Task material:

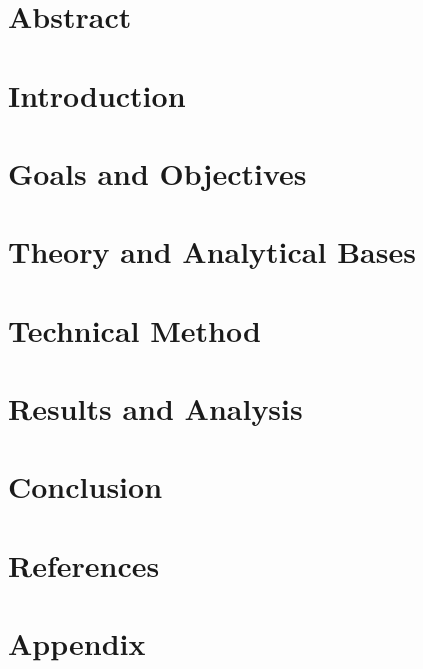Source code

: \documentclass[a4paper,12pt,twocolumn]{article}
\begin{document}
	\pagebreak
	\section{Abstract}\label{sec:abstract}
	
	
	\section{Introduction}\label{sec:introduction}
	

	\section{Goals and Objectives}\label{sec:objectives}
	

	\section{Theory and Analytical Bases}\label{sec:theory}
	

	\section{Technical Method}\label{sec:methods}
	

	\section{Results and Analysis}\label{sec:results}
	

	\section{Conclusion}\label{sec:conclusion}
	

	\section{References}
	\printbibliography
	\onecolumn
	\section{Appendix}\label{sec:appendix}
	
	
\end{document}
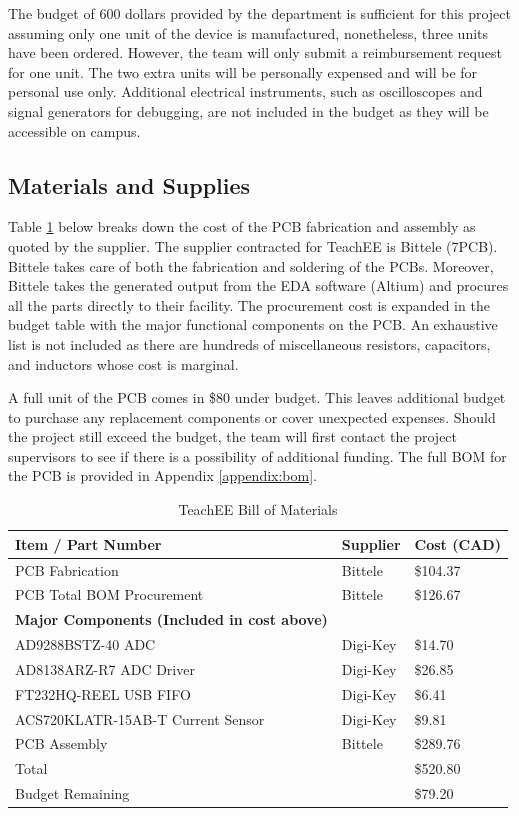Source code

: \documentclass[letterpaper,12pt]{article}
\begin{document}
The budget of 600 dollars provided by the department is sufficient for this
project assuming only one unit of the device is manufactured, nonetheless,
three units have been ordered. However, the team will only submit a reimbursement
request for one unit. The two extra units will be personally expensed and will
be for personal use only. Additional electrical instruments, such as oscilloscopes
and signal generators for debugging, are not included in the budget as they will be
accessible on campus.

\subsection{Materials and Supplies}
Table \ref{tab:abbreviated-bom} below breaks down the cost of the PCB
fabrication and assembly as quoted by the supplier. The supplier contracted for
TeachEE is Bittele (7PCB). Bittele takes care of both the fabrication and
soldering of the PCBs. Moreover, Bittele takes the generated output from the EDA
software (Altium) and procures all the parts directly to their facility. The
procurement cost is expanded in the budget table with the major functional
components on the PCB. An exhaustive list is not included as there are hundreds
of miscellaneous resistors, capacitors, and inductors whose cost is marginal.

A full unit of the PCB comes in \$80 under budget. This leaves
additional budget to purchase any replacement components or
cover unexpected expenses. Should the project still exceed the budget, the team
will first contact the project supervisors to see if there is a possibility of
additional funding. The full BOM for the PCB is provided in
Appendix \ref{appendix:bom}.

\begin{table}[H]
    \caption{TeachEE Bill of Materials}
    \begin{tabularx}{\textwidth}{l|l|l}
        \textbf{Item / Part Number} & \textbf{Supplier} & \textbf{Cost (CAD)} \\
        \hline
        PCB Fabrication & Bittele & \$104.37\\
        PCB Total BOM Procurement & Bittele & \$126.67\\
        \hline
        \textbf{Major Components (Included in cost above)}& &\\
        \hline
        AD9288BSTZ-40 ADC & Digi-Key & \$14.70\\
        AD8138ARZ-R7 ADC Driver & Digi-Key & \$26.85\\
        FT232HQ-REEL USB FIFO & Digi-Key & \$6.41\\
        ACS720KLATR-15AB-T Current Sensor & Digi-Key & \$9.81\\
        \hline
        PCB Assembly & Bittele & \$289.76\\
        \hline
        Total & & \$520.80\\
        \hline
        Budget Remaining & & \$79.20
    \end{tabularx} 
\label{tab:abbreviated-bom}
\end{table}
\end{document}
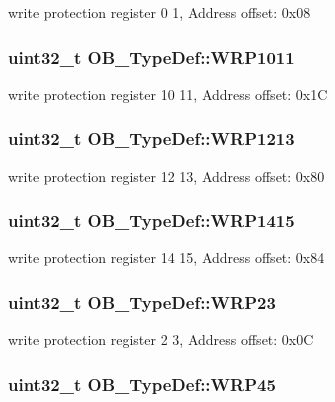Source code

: write protection register 0 1, Address offset\-: 0x08 \hypertarget{struct_o_b___type_def_a654f411ab93f1115801fae502576f983}{
\subsubsection[{W\-R\-P1011}]{ uint32\-\_\-t O\-B\-\_\-\-Type\-Def\-::\-W\-R\-P1011}}\label{struct_o_b___type_def_a654f411ab93f1115801fae502576f983}
write protection register 10 11, Address offset\-: 0x1\-C \hypertarget{struct_o_b___type_def_a18778e034221d6d0faf533b0304c6ab6}{
\subsubsection[{W\-R\-P1213}]{ uint32\-\_\-t O\-B\-\_\-\-Type\-Def\-::\-W\-R\-P1213}}\label{struct_o_b___type_def_a18778e034221d6d0faf533b0304c6ab6}
write protection register 12 13, Address offset\-: 0x80 \hypertarget{struct_o_b___type_def_a099ecaa23da9e2aa5da40e7d8cacc2fc}{
\subsubsection[{W\-R\-P1415}]{ uint32\-\_\-t O\-B\-\_\-\-Type\-Def\-::\-W\-R\-P1415}}\label{struct_o_b___type_def_a099ecaa23da9e2aa5da40e7d8cacc2fc}
write protection register 14 15, Address offset\-: 0x84 \hypertarget{struct_o_b___type_def_acaba2c9c4bd8bebe7b72f8ffc0bee63d}{
\subsubsection[{W\-R\-P23}]{ uint32\-\_\-t O\-B\-\_\-\-Type\-Def\-::\-W\-R\-P23}}\label{struct_o_b___type_def_acaba2c9c4bd8bebe7b72f8ffc0bee63d}
write protection register 2 3, Address offset\-: 0x0\-C \hypertarget{struct_o_b___type_def_a7e9fb00f640fdadfa2142c85b562467e}{
\subsubsection[{W\-R\-P45}]{ uint32\-\_\-t O\-B\-\_\-\-Type\-Def\-::\-W\-R\-P45}}\label{struct_o_b___type_def_a7e9fb00f640fdadfa2142c85b562467e}
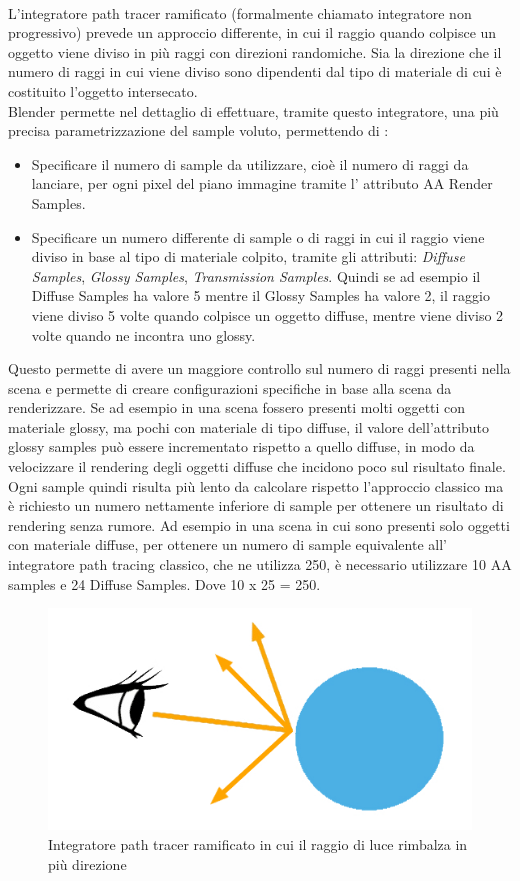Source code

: \\
L’integratore path tracer ramificato (formalmente chiamato integratore non progressivo) prevede un approccio differente, in cui il raggio quando colpisce un oggetto  viene diviso in più raggi con direzioni randomiche. Sia la direzione che il numero di raggi in cui viene diviso sono dipendenti dal tipo di materiale di cui è costituito l’oggetto intersecato.
\\
Blender permette nel dettaglio di effettuare, tramite questo integratore, una più precisa parametrizzazione del sample voluto, permettendo di :
\begin{itemize}
\item Specificare il numero di sample da utilizzare, cioè il numero di raggi da lanciare, per ogni pixel del piano immagine tramite l’ attributo AA Render Samples.
\item Specificare un numero differente di sample o di raggi in cui il raggio viene diviso in base al tipo di materiale colpito, tramite gli attributi: \emph{Diffuse Samples}, \emph{Glossy Samples}, \emph{Transmission Samples}. Quindi se ad esempio il Diffuse Samples ha valore 5 mentre il Glossy Samples ha valore 2, il raggio viene diviso 5 volte quando colpisce un oggetto diffuse, mentre viene diviso 2 volte quando ne incontra uno glossy.
\end{itemize}
Questo permette di avere un maggiore controllo sul numero di raggi presenti nella scena e permette di creare configurazioni specifiche in base alla scena da renderizzare.
Se ad esempio in una scena fossero presenti molti oggetti con materiale glossy, ma pochi con materiale di tipo diffuse, il valore dell’attributo glossy samples può essere incrementato rispetto a quello diffuse, in modo da velocizzare il rendering degli oggetti diffuse che incidono poco sul risultato finale.
\\
Ogni sample quindi risulta più lento da calcolare rispetto l’approccio classico ma è richiesto un numero nettamente inferiore di sample per ottenere un risultato di rendering senza rumore.
Ad esempio in una scena in cui sono presenti solo oggetti con materiale diffuse, per ottenere un numero di sample equivalente all’ integratore path tracing classico, che ne utilizza 250, è necessario utilizzare 10 AA samples e 24 Diffuse Samples. Dove 10 x 25 = 250.
\begin{figure}[htb]
 \centering
 \includegraphics[width=0.6\linewidth]{images/chapter_tecnologie_abilitanti/tecnologie_abilitanti_sferaluce2.jpg}\hfill
 \caption[Integratore path tracer ramificato]{Integratore path tracer ramificato in cui il raggio di luce rimbalza in più direzione}
 \label{fig:tecnologie_abilitanti_sferaluce2}
\end{figure}

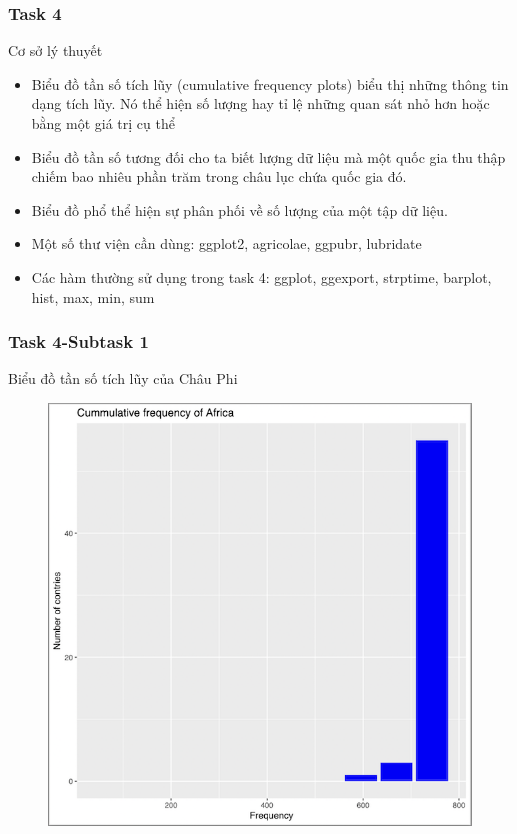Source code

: \documentclass[english,10pt,table]{beamer}
\begin{document}
\frame
{
    \frametitle{Task 4}
    \begin{block}{Cơ sở lý thuyết}
    \begin{itemize}
        \item Biểu đồ tần số tích lũy (cumulative frequency plots) biểu thị những thông tin dạng tích lũy. Nó thể hiện số lượng hay tỉ lệ những quan sát nhỏ hơn hoặc bằng một giá trị cụ thể
        \item Biểu đồ tần số tương đối cho ta biết lượng dữ liệu mà một quốc gia thu thập chiếm bao nhiêu
phần trăm trong châu lục chứa quốc gia đó.
        \item Biểu đồ phổ thể hiện sự phân phối về số lượng của một tập dữ liệu.
        \item Một số thư viện cần dùng: ggplot2, agricolae, ggpubr, lubridate
        \item Các hàm thường sử dụng trong task 4: ggplot, ggexport, strptime, barplot, hist, max, min, sum
    \end{itemize}
    \end{block}
}
\frame
{
    \frametitle{Task 4-Subtask 1}
    \begin{block}{Biểu đồ tần số tích lũy của Châu Phi}
    \begin{figure}
        \centering
        \includegraphics[scale=0.6]{images/4.1.1.png}
    \end{figure}
    \end{block}
}
\end{document}
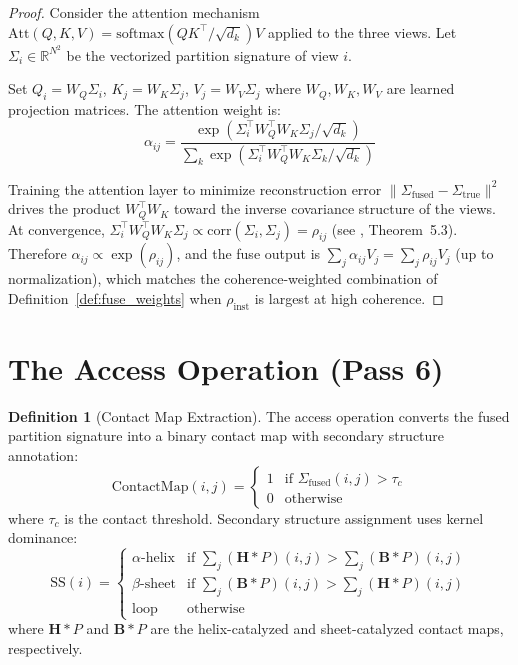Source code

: \documentclass[11pt,twocolumn,a4paper]{article}
\theoremstyle{definition}
\newtheorem{definition}[theorem]{Definition}
\theoremstyle{remark}
\newcommand{\Sig}{\Sigma}
\newcommand{\R}{\mathbb{R}}
\begin{document}
\begin{proof}
Consider the attention mechanism $\text{Att}(Q, K, V) = \text{softmax}(QK^\top / \sqrt{d_k}) V$ applied to the three views. Let $\Sig_i \in \R^{N^2}$ be the vectorized partition signature of view $i$.

Set $Q_i = W_Q \Sig_i$, $K_j = W_K \Sig_j$, $V_j = W_V \Sig_j$ where $W_Q, W_K, W_V$ are learned projection matrices. The attention weight is:
\begin{equation}
\alpha_{ij} = \frac{\exp(\Sig_i^\top W_Q^\top W_K \Sig_j / \sqrt{d_k})}{\sum_k \exp(\Sig_i^\top W_Q^\top W_K \Sig_k / \sqrt{d_k})}
\end{equation}

Training the attention layer to minimize reconstruction error $\|\Sig_{\text{fused}} - \Sig_{\text{true}}\|^2$ drives the product $W_Q^\top W_K$ toward the inverse covariance structure of the views. At convergence, $\Sig_i^\top W_Q^\top W_K \Sig_j \propto \text{corr}(\Sig_i, \Sig_j) = \rho_{ij}$ (see \citet{sachikonye2025_partition}, Theorem~5.3). Therefore $\alpha_{ij} \propto \exp(\rho_{ij})$, and the fuse output is $\sum_j \alpha_{ij} V_j = \sum_j \rho_{ij} V_j$ (up to normalization), which matches the coherence-weighted combination of Definition~\ref{def:fuse_weights} when $\rho_{\text{inst}}$ is largest at high coherence.
\end{proof}

\section{The Access Operation (Pass 6)}
\label{sec:access}

\begin{definition}[Contact Map Extraction]
\label{def:access}
The access operation converts the fused partition signature into a binary contact map with secondary structure annotation:
\begin{equation}
\text{ContactMap}(i, j) = \begin{cases}
1 & \text{if } \Sig_{\text{fused}}(i, j) > \tau_c \\
0 & \text{otherwise}
\end{cases}
\end{equation}
where $\tau_c$ is the contact threshold. Secondary structure assignment uses kernel dominance:
\begin{equation}
\text{SS}(i) = \begin{cases}
\alpha\text{-helix} & \text{if } \sum_j (\mathbf{H} * P)(i, j) > \sum_j (\mathbf{B} * P)(i, j) \\
\beta\text{-sheet} & \text{if } \sum_j (\mathbf{B} * P)(i, j) > \sum_j (\mathbf{H} * P)(i, j) \\
\text{loop} & \text{otherwise}
\end{cases}
\end{equation}
where $\mathbf{H} * P$ and $\mathbf{B} * P$ are the helix-catalyzed and sheet-catalyzed contact maps, respectively.
\end{definition}
\end{document}
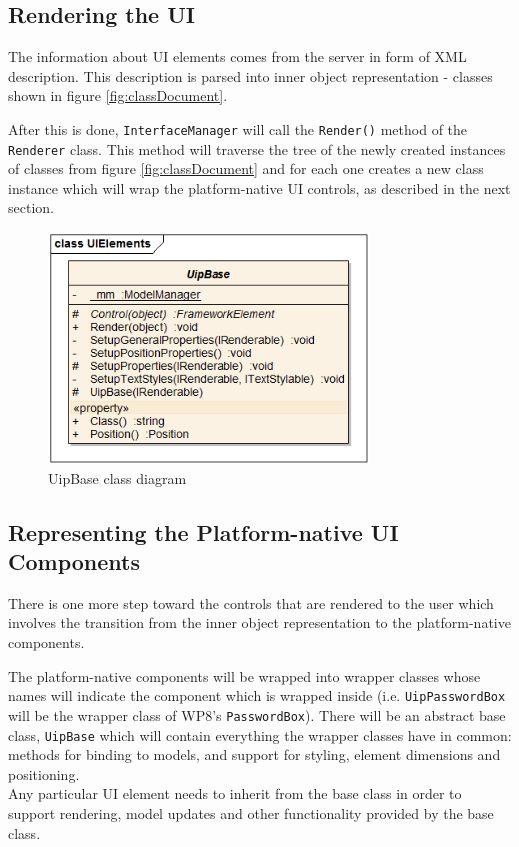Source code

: \subsection{Rendering the UI}
The information about UI elements comes from the server in form of XML description. This description is parsed into inner object representation - classes shown in figure \ref{fig:classDocument}. 

After this is done, \texttt{InterfaceManager} will call the \texttt{Render()} method of the \texttt{Renderer} class. This method will traverse the tree of the newly created instances of classes from figure \ref{fig:classDocument} and for each one creates a new class instance which will wrap the platform-native UI controls, as described in the next section.

\begin{figure}[ht!]
\centering
\includegraphics[width=85mm]{pics/3/classUipBase.png}
\caption{UipBase class diagram}
\label{fig:classUipBase}
\end{figure}

\subsection{Representing the Platform-native UI Components}
There is one more step toward the controls that are rendered to the user which involves the transition from the inner object representation to the platform-native components.

The platform-native components will be wrapped into wrapper classes whose names will indicate the component which is wrapped inside (i.e. \texttt{UipPasswordBox} will be the wrapper class of WP8's \texttt{PasswordBox}). There will be an abstract base class, \texttt{UipBase} which will contain everything the wrapper classes have in common: methods for binding to models, and support for styling, element dimensions and positioning.\\
Any particular UI element needs to inherit from the base class in order to support rendering, model updates and other functionality provided by the base class.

Exercise description:
Scan the material above for the string "protection" and report each line where you find it.

Finished exercise:
: write protection register 0 1, Address offset\-: 0x08 \hypertarget{struct_o_b___type_def_a654f411ab93f1115801fae502576f983}{
write protection register 10 11, Address offset\-: 0x1\-C \hypertarget{struct_o_b___type_def_a18778e034221d6d0faf533b0304c6ab6}{
write protection register 12 13, Address offset\-: 0x80 \hypertarget{struct_o_b___type_def_a099ecaa23da9e2aa5da40e7d8cacc2fc}{
write protection register 14 15, Address offset\-: 0x84 \hypertarget{struct_o_b___type_def_acaba2c9c4bd8bebe7b72f8ffc0bee63d}{
write protection register 2 3, Address offset\-: 0x0\-C \hypertarget{struct_o_b___type_def_a7e9fb00f640fdadfa2142c85b562467e}{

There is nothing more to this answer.